I read somewhere that there is a limit on characters of the JSON.Load which I am trying in the second def below. My files are about 830 KB in size...it appears not all of them are getting in... as I only get about 4300 of the 12k records in the Append Process...

Good news is that it does NOT Error out. But simply does not append all the records.

If there is a limitation on the JSON.Load how do I get around it... I tried to decrease the 1000 record count in my code to make more files but that does not seem to work... Im puzzled...

Thoughts?

def scrapeData(out_json_path, out_fc_path):
    try:
        service_props = ds.getServiceProperties(ds.service_url)
        max_record_count = 1000
        layer_ids = ds.getLayerIds(ds.service_url)
        id_groups = list(ds.chunks(layer_ids, max_record_count))
        for i, id_group in enumerate(id_groups):
            print('  group {} of {}'.format(i+1, len(id_groups)))
            layer_data = ds.getLayerDataByIds(ds.service_url, id_group)
            level = str(i)
            outjsonpath = outputVariable + level + ".json"
            if i==0: # If first iteration of id_groups
                layer_data_final = layer_data
                with open(outjsonpath, 'w') as out_json_file:
                        json.dump(layer_data_final, out_json_file)
            else:
                layer_data_final2 = layer_data
                with open(outjsonpath, 'w') as out_json_file:
                        json.dump(layer_data_final2, out_json_file)

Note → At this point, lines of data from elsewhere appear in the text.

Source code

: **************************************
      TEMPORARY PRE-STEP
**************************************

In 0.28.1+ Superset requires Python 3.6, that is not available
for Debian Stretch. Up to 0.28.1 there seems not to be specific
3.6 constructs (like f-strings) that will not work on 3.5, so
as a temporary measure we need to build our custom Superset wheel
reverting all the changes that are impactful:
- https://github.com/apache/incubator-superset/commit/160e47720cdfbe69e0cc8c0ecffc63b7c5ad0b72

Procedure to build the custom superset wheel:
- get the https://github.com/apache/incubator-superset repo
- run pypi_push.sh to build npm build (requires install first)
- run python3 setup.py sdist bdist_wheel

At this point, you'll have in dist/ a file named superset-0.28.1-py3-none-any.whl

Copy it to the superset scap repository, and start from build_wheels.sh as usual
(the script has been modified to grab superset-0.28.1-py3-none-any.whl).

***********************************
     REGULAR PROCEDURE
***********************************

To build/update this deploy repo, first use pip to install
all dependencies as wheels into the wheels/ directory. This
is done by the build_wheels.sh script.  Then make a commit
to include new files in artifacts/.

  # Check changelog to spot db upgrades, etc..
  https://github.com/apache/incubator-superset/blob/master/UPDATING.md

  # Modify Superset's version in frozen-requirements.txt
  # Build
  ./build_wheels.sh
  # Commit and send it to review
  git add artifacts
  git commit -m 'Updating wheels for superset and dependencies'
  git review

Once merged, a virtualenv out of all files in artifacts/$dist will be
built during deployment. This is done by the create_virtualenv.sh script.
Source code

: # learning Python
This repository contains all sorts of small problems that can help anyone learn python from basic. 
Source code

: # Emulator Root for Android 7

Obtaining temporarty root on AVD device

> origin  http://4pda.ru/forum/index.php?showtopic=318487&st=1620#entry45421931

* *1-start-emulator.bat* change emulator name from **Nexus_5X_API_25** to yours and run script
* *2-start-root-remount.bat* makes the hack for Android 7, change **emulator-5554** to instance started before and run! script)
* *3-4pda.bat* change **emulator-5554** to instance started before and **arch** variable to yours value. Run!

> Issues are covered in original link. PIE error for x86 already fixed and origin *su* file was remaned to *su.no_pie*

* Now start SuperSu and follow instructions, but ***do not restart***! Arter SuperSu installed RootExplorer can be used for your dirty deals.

I then loop through the JSON files and Append them to the Feature Service

def addDEQData():
    for x in os.listdir(path):
        if x.startswith("output"):
            filetoImport = path + x
            f = open(filetoImport)
            data = json.load(f)
            featureAddingAdd = data['features']
            gis_payloadAdd = {
                'token': currenttoken,
                'f': 'json',
                'features': f'''{featureAddingAdd}'''
                }
            urlAdd = urlADDFeatures
            files=[]
            headers = {}
            response = requests.request("POST", urlAdd, headers=headers, data=gis_payloadAdd, files=files)

EarlMedina · ‎10-05-2023

There's some examples here: Editing Features | ArcGIS API for Python.

No SDE connection required. Your code would change to something like this

import arcgis
from arcgis.features import FeatureLayer

gis = GIS("https://xxxxxxx/portal", "username", "password")
fl_url = "https://xxxxxx/env/rest/services/DEV/VDEQ_Petro_Tank_Facility_DEV/FeatureServer/0"

fl = FeatureLayer(fl_url, gis)

...other logic...

fl.edit_features(adds=YOUR_ADDS, deletes=YOUR_DELETES, updates=YOUR_UPDATES)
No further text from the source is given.